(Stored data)
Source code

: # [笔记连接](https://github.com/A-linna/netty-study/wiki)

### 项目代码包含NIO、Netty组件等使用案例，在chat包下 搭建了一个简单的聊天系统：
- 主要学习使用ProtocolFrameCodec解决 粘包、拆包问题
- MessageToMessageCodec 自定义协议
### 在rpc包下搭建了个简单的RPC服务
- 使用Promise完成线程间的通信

**Problem statement**
Give back all the records exactly as they stand.

**Answer for the task**
Source code

: # [笔记连接](https://github.com/A-linna/netty-study/wiki)

### 项目代码包含NIO、Netty组件等使用案例，在chat包下 搭建了一个简单的聊天系统：
- 主要学习使用ProtocolFrameCodec解决 粘包、拆包问题
- MessageToMessageCodec 自定义协议
### 在rpc包下搭建了个简单的RPC服务
- 使用Promise完成线程间的通信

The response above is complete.